Cochrane Institute of Primary Care and Public Health, School of Medicine, Cardiff University, The Pharma Research Centre, Cardiff Medicentre, Cardiff, UK.
Diabetes Obes Metab. 2015 Apr;17(4):350-62. doi: 10.1111/dom.12412. Epub 2014 Dec 10.
To evaluate the association between insulin exposure and all-cause mortality, incident major adverse cardiovascular events (MACE) and incident cancer in people with type 2 diabetes treated with insulin monotherapy.
For this retrospective study, people with type 2 diabetes who progressed to insulin monotherapy from the year 2000 were identified from the UK Clinical Practice Research Datalink. The risks of progression to serious adverse outcomes were compared using Cox proportional hazards models. In the main analysis, insulin exposure was introduced into the model as prescribed international units per kilogram per day, as a cumulative, continuous, annually updated, time-dependent covariable.

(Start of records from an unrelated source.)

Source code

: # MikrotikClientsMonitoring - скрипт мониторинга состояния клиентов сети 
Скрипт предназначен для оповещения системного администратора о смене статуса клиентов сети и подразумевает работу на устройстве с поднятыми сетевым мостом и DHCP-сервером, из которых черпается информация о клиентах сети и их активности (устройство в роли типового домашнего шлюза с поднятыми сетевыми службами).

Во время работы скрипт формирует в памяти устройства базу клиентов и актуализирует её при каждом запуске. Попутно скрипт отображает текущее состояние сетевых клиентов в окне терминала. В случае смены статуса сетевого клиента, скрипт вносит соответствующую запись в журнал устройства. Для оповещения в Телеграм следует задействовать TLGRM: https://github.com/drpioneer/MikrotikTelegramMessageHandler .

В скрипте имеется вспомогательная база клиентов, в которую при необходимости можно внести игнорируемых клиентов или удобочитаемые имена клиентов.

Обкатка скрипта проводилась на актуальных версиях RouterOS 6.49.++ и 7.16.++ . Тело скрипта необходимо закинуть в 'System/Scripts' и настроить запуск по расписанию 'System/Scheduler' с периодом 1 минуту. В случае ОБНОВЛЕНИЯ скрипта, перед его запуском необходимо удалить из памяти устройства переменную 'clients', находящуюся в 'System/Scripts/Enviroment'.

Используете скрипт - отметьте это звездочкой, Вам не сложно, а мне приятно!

A total of 6484 subjects with type 2 diabetes who progressed to treatment with insulin monotherapy from the year 2000 onwards were followed for a mean of 3.3 years. The event numbers were as follows: deaths, n = 1110; incident MACE, n = 342; incident cancers, n = 382. Unadjusted event rates were 61.3 deaths per 1000 person-years, 26.4 incident MACE per 1000 person-years and 24.6 incident cancers per 1000 person-years. The adjusted hazard ratios in relation to 1-unit increases in insulin dose were 1.54 [95% confidence interval (CI) 1.32-1.78] for all-cause mortality, 1.37 (95% CI 1.05-1.81) for MACE and 1.35 (95% CI 1.04-1.75) for cancer.
There was an association between increasing exogenous insulin dose and increased risk of all-cause mortality, MACE and cancer in people with type 2 diabetes. The limitations of observational studies mean that this should be further investigated using an interventional study design.
评估 2 型糖尿病患者接受胰岛素单药治疗时,胰岛素暴露与全因死亡率、新发主要不良心血管事件(MACE)和新发癌症之间的关系。
在这项回顾性研究中,从英国临床实践研究数据链中确定了 2000 年以后进展为胰岛素单药治疗的 2 型糖尿病患者。使用 Cox 比例风险模型比较进展为严重不良结局的风险。在主要分析中,胰岛素暴露作为规定的国际单位/千克/天被引入模型,作为一个累积的、连续的、每年更新的、时间依赖的协变量。
共有 6484 名 2000 年以后进展为胰岛素单药治疗的 2 型糖尿病患者被随访平均 3.3 年。事件数量如下:死亡,n=1110;新发 MACE,n=342;新发癌症,n=382。未经调整的事件发生率为:每 1000 人年死亡 61.3 例,新发 MACE 26.4 例,新发癌症 24.6 例。与胰岛素剂量增加 1 单位相关的调整后危险比为:全因死亡率 1.54(95%置信区间 1.32-1.78),MACE 1.37(95%置信区间 1.05-1.81)和癌症 1.35(95%置信区间 1.04-1.75)。
在 2 型糖尿病患者中,外源性胰岛素剂量的增加与全因死亡率、MACE 和癌症风险的增加相关。观察性研究的局限性意味着,这应该通过干预性研究设计进一步研究。